== Aim of the task ==
For the word "client", return each line of the data in which it occurs.

== Dataset records ==

══════

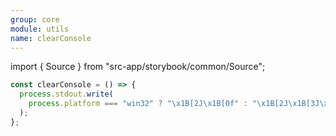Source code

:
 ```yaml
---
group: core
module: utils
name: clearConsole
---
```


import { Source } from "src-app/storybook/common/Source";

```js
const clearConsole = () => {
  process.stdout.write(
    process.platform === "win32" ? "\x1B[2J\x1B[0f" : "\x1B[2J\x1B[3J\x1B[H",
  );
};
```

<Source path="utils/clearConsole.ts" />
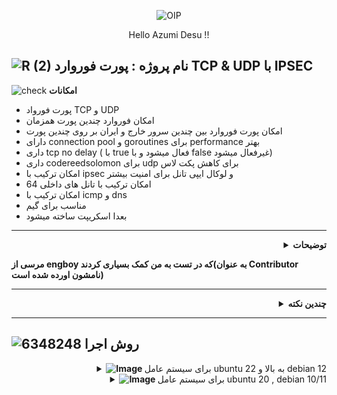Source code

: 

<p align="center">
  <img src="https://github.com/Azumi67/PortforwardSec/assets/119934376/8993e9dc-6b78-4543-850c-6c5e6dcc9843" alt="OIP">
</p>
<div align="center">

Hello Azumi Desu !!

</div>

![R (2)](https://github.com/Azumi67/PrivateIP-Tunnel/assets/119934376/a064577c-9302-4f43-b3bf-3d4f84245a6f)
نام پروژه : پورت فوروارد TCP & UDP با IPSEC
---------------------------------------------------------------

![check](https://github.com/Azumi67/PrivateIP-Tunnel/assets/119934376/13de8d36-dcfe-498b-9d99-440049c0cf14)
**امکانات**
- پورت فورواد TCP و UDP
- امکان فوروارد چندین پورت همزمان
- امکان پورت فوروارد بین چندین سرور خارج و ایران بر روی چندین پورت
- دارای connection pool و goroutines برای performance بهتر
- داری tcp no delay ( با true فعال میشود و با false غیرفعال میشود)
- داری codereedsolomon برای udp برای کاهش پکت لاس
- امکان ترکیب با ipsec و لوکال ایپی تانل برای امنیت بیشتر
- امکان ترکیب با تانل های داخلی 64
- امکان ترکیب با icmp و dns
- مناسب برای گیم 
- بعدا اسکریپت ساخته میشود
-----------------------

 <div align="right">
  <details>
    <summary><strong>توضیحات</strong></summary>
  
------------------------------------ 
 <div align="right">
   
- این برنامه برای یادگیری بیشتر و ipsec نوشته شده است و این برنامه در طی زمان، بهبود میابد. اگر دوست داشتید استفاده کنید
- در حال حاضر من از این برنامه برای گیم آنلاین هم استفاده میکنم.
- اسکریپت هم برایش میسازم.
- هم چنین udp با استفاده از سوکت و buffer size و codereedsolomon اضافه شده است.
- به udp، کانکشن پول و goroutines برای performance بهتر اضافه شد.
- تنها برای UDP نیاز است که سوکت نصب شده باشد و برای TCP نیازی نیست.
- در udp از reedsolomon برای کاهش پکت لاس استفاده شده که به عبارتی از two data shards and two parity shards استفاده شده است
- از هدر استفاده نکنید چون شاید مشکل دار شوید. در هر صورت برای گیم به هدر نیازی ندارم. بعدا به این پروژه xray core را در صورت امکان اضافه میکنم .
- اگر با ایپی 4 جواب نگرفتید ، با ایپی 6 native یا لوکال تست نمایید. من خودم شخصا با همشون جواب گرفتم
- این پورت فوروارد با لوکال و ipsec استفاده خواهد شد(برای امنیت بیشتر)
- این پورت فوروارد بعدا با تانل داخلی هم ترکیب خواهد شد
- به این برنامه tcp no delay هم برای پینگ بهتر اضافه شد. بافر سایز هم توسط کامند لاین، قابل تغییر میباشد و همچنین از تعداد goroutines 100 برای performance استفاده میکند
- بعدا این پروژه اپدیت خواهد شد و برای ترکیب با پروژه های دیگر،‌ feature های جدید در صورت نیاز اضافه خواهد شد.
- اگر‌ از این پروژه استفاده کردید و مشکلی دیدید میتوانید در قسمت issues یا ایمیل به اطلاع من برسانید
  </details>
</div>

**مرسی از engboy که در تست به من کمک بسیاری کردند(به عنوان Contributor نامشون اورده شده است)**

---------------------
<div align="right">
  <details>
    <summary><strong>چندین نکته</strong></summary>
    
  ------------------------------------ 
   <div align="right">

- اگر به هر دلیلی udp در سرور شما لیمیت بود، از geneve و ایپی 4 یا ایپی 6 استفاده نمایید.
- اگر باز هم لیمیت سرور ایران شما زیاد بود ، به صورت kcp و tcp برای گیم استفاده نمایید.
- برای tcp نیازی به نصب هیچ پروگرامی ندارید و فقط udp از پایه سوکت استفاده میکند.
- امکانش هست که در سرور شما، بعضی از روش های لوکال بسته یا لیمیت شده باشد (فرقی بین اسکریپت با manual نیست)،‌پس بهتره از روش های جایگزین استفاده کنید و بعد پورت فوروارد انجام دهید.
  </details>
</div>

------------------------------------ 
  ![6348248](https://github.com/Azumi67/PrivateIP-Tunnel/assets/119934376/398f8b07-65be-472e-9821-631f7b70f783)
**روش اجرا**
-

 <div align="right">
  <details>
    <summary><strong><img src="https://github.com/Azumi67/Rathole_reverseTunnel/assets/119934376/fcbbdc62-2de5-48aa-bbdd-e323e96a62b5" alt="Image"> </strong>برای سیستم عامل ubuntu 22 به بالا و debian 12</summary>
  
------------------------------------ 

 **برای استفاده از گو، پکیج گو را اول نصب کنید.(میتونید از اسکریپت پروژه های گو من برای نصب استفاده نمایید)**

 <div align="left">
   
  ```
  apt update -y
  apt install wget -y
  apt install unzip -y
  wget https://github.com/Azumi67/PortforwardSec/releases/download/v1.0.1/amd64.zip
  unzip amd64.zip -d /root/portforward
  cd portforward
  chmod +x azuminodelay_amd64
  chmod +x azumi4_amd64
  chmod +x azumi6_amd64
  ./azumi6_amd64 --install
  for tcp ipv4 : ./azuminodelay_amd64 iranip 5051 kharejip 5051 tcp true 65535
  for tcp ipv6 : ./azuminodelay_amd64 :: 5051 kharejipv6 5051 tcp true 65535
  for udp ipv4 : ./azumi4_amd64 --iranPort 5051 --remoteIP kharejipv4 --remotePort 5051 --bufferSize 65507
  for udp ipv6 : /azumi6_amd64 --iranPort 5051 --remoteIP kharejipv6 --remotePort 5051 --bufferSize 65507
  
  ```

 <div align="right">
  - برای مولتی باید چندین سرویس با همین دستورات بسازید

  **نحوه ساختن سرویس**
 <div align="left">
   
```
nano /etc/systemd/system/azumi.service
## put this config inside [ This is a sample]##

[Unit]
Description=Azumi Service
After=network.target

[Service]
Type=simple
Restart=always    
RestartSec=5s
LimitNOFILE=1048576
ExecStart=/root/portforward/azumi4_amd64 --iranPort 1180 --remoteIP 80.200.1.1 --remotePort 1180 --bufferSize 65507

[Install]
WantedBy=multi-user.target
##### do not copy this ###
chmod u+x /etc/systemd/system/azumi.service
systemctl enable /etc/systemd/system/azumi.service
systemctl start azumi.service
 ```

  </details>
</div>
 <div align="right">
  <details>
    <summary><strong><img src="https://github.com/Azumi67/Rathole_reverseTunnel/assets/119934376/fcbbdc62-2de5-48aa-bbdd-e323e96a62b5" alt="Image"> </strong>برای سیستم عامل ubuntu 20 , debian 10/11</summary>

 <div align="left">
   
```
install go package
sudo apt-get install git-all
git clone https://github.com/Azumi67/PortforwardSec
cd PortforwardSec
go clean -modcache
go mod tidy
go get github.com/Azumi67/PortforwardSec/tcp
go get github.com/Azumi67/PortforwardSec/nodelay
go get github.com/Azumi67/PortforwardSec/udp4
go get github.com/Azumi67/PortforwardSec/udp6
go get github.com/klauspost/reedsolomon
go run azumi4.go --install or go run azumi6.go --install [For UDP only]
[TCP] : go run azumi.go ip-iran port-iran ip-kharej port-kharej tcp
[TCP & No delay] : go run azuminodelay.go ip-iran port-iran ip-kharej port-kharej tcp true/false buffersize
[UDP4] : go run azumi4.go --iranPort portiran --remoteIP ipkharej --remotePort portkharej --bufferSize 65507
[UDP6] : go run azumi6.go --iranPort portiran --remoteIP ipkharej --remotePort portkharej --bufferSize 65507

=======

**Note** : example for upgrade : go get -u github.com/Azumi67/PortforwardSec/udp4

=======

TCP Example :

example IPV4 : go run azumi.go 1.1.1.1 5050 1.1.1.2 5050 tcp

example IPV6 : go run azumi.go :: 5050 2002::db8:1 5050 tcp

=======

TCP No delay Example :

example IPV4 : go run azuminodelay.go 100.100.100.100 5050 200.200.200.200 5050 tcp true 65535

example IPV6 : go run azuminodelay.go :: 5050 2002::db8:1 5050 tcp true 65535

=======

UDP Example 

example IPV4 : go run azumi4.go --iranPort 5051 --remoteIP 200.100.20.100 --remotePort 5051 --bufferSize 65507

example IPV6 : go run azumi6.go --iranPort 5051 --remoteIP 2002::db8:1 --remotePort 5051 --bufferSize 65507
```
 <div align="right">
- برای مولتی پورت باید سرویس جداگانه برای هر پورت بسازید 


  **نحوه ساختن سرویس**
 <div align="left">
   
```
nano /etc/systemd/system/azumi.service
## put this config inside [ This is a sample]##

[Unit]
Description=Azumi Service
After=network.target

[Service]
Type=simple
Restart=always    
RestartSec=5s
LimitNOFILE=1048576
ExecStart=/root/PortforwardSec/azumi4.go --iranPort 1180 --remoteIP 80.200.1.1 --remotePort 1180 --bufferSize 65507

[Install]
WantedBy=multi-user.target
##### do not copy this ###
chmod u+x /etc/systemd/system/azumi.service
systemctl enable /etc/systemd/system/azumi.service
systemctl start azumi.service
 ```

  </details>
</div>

══════

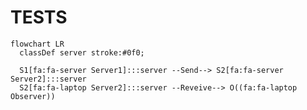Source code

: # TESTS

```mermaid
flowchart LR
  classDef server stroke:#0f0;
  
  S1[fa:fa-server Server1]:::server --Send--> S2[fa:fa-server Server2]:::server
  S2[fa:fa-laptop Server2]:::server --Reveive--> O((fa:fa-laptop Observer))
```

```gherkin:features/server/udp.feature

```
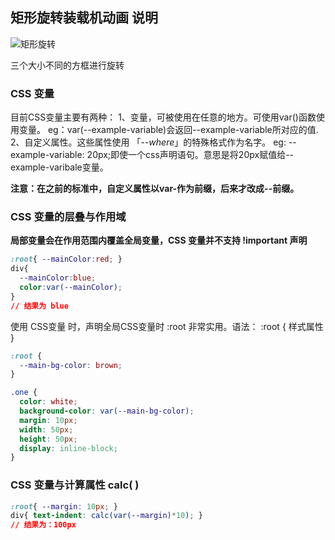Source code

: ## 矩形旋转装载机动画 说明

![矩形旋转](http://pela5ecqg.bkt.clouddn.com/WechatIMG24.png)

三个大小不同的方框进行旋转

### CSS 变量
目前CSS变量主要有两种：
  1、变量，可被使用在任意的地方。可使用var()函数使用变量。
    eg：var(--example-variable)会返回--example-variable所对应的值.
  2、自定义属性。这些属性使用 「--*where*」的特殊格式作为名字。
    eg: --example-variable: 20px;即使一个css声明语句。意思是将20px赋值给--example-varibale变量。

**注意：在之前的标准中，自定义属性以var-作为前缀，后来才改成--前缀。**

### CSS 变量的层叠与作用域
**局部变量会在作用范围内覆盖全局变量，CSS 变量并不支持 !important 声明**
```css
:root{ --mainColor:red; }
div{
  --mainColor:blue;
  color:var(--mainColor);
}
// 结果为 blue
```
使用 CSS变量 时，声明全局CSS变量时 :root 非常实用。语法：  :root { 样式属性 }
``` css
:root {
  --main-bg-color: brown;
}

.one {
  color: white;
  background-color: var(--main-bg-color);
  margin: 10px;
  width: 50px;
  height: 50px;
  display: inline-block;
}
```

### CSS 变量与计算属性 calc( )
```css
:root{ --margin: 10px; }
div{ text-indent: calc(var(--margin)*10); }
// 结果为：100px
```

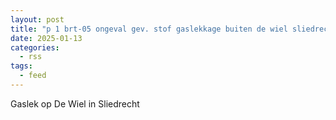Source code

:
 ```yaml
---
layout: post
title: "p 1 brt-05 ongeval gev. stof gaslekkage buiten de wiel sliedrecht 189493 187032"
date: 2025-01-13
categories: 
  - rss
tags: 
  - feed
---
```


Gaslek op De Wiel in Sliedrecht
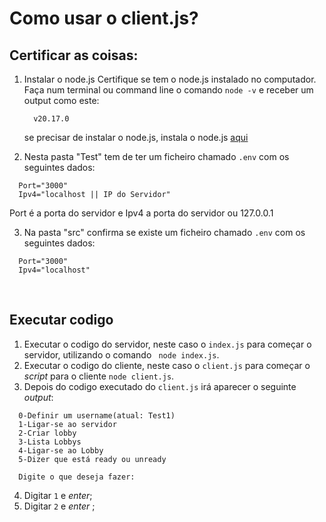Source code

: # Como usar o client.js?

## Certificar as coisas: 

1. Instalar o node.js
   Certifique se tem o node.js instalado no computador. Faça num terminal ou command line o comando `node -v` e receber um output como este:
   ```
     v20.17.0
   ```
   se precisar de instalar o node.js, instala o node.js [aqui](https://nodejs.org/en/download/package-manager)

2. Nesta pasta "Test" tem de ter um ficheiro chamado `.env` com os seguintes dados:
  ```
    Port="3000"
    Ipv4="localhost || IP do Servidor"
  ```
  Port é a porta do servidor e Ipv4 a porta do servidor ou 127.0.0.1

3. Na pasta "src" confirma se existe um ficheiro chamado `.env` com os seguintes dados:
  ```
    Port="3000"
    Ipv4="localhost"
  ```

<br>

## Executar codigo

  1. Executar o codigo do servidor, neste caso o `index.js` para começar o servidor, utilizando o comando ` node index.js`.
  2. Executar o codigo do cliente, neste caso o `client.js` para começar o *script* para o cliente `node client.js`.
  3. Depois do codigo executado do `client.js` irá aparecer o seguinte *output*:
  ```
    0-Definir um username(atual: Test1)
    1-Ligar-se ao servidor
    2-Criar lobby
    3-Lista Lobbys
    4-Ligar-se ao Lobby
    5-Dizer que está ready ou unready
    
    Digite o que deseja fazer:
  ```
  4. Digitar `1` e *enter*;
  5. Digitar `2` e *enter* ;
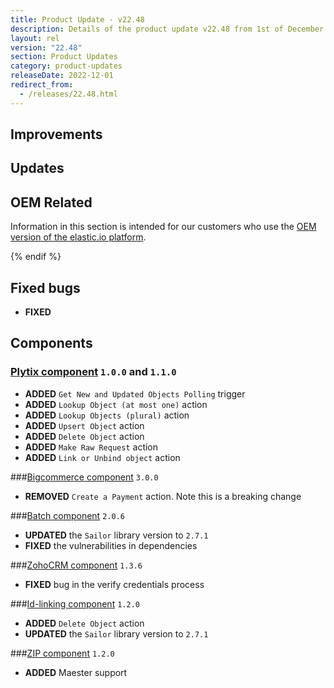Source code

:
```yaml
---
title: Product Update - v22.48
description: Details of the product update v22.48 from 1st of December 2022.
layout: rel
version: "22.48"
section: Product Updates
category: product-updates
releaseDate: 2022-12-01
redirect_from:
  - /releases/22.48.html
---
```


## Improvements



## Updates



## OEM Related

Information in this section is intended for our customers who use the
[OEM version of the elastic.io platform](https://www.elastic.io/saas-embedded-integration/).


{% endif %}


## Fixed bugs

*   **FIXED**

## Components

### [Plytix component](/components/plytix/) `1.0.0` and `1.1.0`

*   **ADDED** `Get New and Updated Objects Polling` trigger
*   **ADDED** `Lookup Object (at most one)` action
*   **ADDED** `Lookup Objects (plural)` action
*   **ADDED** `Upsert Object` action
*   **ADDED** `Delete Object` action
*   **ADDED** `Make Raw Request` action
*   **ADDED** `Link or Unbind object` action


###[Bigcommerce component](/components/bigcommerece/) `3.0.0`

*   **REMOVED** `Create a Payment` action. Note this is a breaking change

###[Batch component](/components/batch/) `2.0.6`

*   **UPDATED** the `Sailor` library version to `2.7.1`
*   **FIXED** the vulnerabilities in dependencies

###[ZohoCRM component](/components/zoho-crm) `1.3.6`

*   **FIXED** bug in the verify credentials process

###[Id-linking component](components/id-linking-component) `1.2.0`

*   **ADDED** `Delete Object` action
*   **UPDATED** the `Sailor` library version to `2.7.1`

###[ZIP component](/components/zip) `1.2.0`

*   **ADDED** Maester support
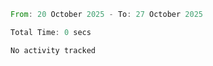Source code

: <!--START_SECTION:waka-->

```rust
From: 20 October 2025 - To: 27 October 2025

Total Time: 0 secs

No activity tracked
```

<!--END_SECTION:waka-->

══════

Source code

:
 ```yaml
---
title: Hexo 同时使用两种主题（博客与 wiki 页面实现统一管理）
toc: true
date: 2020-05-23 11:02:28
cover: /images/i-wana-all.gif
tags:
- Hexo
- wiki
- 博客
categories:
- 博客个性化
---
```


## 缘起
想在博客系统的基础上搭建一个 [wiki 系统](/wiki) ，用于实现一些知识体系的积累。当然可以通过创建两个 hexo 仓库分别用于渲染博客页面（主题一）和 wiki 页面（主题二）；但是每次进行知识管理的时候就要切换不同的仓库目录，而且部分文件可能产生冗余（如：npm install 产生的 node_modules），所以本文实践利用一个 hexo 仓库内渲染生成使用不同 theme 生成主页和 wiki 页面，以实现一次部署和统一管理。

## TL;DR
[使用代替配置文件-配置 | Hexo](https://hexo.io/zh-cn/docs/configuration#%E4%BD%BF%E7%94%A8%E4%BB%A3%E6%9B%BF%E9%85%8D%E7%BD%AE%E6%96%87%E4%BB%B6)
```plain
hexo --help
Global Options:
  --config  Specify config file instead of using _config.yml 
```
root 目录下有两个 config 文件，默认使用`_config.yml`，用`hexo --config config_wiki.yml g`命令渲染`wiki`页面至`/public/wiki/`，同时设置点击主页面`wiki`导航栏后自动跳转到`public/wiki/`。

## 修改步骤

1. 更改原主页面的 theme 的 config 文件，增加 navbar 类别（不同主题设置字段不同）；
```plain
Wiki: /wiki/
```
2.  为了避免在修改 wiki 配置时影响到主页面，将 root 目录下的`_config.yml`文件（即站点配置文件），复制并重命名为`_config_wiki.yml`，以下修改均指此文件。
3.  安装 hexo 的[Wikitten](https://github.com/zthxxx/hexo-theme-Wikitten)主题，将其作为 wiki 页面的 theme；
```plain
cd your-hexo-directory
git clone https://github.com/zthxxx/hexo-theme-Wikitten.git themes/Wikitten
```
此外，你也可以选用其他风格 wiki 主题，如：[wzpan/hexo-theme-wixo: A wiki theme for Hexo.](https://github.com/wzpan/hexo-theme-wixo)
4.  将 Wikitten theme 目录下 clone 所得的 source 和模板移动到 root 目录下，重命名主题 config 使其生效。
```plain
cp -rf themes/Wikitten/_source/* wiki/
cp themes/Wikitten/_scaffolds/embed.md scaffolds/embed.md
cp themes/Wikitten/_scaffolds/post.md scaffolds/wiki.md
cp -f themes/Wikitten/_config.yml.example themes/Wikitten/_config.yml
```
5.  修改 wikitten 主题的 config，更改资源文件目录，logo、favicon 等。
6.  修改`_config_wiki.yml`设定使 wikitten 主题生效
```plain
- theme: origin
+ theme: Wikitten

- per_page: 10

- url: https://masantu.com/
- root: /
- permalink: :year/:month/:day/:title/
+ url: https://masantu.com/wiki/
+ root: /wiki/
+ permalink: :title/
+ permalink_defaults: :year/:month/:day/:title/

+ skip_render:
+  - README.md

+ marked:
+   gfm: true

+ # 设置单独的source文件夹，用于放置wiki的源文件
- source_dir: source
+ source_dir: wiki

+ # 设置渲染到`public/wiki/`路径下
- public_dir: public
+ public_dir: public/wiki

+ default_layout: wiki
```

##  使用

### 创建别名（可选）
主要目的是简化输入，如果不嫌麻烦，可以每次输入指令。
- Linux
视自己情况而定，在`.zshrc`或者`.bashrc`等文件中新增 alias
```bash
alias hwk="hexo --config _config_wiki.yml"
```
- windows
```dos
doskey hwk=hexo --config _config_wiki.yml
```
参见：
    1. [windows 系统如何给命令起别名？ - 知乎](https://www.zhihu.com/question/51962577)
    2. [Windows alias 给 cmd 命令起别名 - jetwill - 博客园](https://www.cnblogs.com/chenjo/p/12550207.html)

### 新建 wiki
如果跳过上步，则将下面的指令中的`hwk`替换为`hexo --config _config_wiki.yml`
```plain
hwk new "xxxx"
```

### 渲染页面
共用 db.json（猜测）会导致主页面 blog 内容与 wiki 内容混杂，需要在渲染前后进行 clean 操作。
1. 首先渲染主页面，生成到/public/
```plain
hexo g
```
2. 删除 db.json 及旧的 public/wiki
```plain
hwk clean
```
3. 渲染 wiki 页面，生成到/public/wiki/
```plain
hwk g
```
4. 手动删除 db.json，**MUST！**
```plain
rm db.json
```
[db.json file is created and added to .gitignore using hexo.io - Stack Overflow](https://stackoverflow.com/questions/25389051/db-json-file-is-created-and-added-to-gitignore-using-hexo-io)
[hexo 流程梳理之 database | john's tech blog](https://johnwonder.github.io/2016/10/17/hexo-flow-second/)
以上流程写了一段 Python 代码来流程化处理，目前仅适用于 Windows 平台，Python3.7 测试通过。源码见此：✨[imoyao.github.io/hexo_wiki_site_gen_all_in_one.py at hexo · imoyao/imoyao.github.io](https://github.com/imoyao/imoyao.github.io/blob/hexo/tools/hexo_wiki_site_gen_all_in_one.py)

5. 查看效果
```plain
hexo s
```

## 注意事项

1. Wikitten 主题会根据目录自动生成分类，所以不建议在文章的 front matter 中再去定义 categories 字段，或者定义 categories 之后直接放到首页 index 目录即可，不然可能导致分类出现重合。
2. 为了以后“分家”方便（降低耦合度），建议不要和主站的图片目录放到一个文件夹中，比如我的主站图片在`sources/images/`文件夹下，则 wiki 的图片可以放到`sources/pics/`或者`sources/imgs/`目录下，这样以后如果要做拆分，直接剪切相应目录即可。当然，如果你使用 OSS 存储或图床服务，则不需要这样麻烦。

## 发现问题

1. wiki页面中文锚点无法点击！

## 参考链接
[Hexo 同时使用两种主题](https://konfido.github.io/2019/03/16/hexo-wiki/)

══════

== Reply ==
: # Como usar o client.js?
  2. Executar o codigo do cliente, neste caso o `client.js` para começar o *script* para o cliente `node client.js`.
  3. Depois do codigo executado do `client.js` irá aparecer o seguinte *output*:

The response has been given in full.